Set every record down again, identical to the original.

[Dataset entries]
- - - - -
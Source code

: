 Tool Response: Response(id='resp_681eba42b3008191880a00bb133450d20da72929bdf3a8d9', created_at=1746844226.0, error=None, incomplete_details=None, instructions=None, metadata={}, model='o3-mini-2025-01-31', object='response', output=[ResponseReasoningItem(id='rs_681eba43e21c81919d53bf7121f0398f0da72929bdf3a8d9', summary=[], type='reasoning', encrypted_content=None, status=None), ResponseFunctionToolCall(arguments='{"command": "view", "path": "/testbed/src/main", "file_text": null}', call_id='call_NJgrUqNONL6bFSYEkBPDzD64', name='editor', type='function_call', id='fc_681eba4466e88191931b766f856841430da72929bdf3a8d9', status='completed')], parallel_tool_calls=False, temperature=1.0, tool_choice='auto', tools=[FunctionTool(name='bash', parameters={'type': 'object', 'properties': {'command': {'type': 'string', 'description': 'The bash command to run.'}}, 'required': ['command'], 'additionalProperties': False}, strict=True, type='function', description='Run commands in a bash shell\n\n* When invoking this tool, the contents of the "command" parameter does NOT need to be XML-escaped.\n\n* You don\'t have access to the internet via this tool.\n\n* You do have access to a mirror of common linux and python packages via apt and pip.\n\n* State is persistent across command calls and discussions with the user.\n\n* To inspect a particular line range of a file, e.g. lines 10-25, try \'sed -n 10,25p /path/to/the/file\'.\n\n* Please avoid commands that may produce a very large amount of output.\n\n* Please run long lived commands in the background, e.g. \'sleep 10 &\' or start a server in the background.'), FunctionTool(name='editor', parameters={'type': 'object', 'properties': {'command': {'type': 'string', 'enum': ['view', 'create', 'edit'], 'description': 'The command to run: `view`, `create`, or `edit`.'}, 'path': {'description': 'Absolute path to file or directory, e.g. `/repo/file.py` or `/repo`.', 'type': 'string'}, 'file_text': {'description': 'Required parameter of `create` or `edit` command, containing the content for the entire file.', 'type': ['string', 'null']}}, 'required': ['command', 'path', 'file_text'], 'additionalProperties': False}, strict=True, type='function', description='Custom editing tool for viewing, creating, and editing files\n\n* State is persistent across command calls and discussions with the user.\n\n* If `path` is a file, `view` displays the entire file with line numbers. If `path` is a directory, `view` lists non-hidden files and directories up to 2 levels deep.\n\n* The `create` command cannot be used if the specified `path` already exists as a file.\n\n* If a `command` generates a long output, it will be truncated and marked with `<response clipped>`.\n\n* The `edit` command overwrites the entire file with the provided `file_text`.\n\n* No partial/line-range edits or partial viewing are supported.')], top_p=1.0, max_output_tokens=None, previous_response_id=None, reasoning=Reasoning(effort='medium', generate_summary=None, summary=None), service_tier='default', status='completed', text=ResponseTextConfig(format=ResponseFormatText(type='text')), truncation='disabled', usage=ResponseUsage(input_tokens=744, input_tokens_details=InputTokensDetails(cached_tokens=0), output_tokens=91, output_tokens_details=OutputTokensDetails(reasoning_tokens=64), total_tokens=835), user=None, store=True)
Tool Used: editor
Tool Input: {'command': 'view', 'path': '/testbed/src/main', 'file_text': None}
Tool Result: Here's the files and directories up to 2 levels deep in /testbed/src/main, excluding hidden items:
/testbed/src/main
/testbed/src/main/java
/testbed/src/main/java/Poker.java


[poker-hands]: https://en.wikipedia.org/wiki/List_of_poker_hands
- - - - -
YOUR SOLUTION
Source code

: Tool Response: Response(id='resp_681eba42b3008191880a00bb133450d20da72929bdf3a8d9', created_at=1746844226.0, error=None, incomplete_details=None, instructions=None, metadata={}, model='o3-mini-2025-01-31', object='response', output=[ResponseReasoningItem(id='rs_681eba43e21c81919d53bf7121f0398f0da72929bdf3a8d9', summary=[], type='reasoning', encrypted_content=None, status=None), ResponseFunctionToolCall(arguments='{"command": "view", "path": "/testbed/src/main", "file_text": null}', call_id='call_NJgrUqNONL6bFSYEkBPDzD64', name='editor', type='function_call', id='fc_681eba4466e88191931b766f856841430da72929bdf3a8d9', status='completed')], parallel_tool_calls=False, temperature=1.0, tool_choice='auto', tools=[FunctionTool(name='bash', parameters={'type': 'object', 'properties': {'command': {'type': 'string', 'description': 'The bash command to run.'}}, 'required': ['command'], 'additionalProperties': False}, strict=True, type='function', description='Run commands in a bash shell\n\n* When invoking this tool, the contents of the "command" parameter does NOT need to be XML-escaped.\n\n* You don\'t have access to the internet via this tool.\n\n* You do have access to a mirror of common linux and python packages via apt and pip.\n\n* State is persistent across command calls and discussions with the user.\n\n* To inspect a particular line range of a file, e.g. lines 10-25, try \'sed -n 10,25p /path/to/the/file\'.\n\n* Please avoid commands that may produce a very large amount of output.\n\n* Please run long lived commands in the background, e.g. \'sleep 10 &\' or start a server in the background.'), FunctionTool(name='editor', parameters={'type': 'object', 'properties': {'command': {'type': 'string', 'enum': ['view', 'create', 'edit'], 'description': 'The command to run: `view`, `create`, or `edit`.'}, 'path': {'description': 'Absolute path to file or directory, e.g. `/repo/file.py` or `/repo`.', 'type': 'string'}, 'file_text': {'description': 'Required parameter of `create` or `edit` command, containing the content for the entire file.', 'type': ['string', 'null']}}, 'required': ['command', 'path', 'file_text'], 'additionalProperties': False}, strict=True, type='function', description='Custom editing tool for viewing, creating, and editing files\n\n* State is persistent across command calls and discussions with the user.\n\n* If `path` is a file, `view` displays the entire file with line numbers. If `path` is a directory, `view` lists non-hidden files and directories up to 2 levels deep.\n\n* The `create` command cannot be used if the specified `path` already exists as a file.\n\n* If a `command` generates a long output, it will be truncated and marked with `<response clipped>`.\n\n* The `edit` command overwrites the entire file with the provided `file_text`.\n\n* No partial/line-range edits or partial viewing are supported.')], top_p=1.0, max_output_tokens=None, previous_response_id=None, reasoning=Reasoning(effort='medium', generate_summary=None, summary=None), service_tier='default', status='completed', text=ResponseTextConfig(format=ResponseFormatText(type='text')), truncation='disabled', usage=ResponseUsage(input_tokens=744, input_tokens_details=InputTokensDetails(cached_tokens=0), output_tokens=91, output_tokens_details=OutputTokensDetails(reasoning_tokens=64), total_tokens=835), user=None, store=True)
Tool Used: editor
Tool Input: {'command': 'view', 'path': '/testbed/src/main', 'file_text': None}
Tool Result: Here's the files and directories up to 2 levels deep in /testbed/src/main, excluding hidden items:
/testbed/src/main
/testbed/src/main/java
/testbed/src/main/java/Poker.java


[poker-hands]: https://en.wikipedia.org/wiki/List_of_poker_hands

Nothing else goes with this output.